[Records from a collection]
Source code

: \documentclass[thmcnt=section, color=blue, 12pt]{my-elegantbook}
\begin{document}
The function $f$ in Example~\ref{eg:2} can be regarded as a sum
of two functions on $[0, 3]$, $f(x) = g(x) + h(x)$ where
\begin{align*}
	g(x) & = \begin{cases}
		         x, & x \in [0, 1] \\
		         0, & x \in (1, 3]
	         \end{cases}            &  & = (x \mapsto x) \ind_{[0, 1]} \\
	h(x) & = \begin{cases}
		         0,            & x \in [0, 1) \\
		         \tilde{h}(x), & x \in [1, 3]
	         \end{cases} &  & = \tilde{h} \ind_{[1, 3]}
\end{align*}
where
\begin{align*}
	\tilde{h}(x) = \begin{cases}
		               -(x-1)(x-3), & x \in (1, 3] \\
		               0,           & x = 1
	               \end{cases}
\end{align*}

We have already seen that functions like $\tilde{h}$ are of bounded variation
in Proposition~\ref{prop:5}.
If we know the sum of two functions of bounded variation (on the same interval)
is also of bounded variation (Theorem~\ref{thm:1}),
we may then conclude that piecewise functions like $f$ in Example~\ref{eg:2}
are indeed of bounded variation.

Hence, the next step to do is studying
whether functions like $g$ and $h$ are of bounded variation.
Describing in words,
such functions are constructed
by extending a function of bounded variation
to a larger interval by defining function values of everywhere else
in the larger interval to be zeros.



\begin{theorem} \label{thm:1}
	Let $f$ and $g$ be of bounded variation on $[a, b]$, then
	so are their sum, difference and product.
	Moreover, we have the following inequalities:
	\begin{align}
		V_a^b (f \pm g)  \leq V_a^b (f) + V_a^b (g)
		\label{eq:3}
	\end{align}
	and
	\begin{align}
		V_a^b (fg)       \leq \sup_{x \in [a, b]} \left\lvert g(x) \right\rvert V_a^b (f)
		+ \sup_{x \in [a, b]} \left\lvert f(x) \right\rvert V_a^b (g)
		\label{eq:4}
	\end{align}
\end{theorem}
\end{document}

Work instruction: In the records above, how many lines include the string "that"? Answer with only the number.

Task response: 2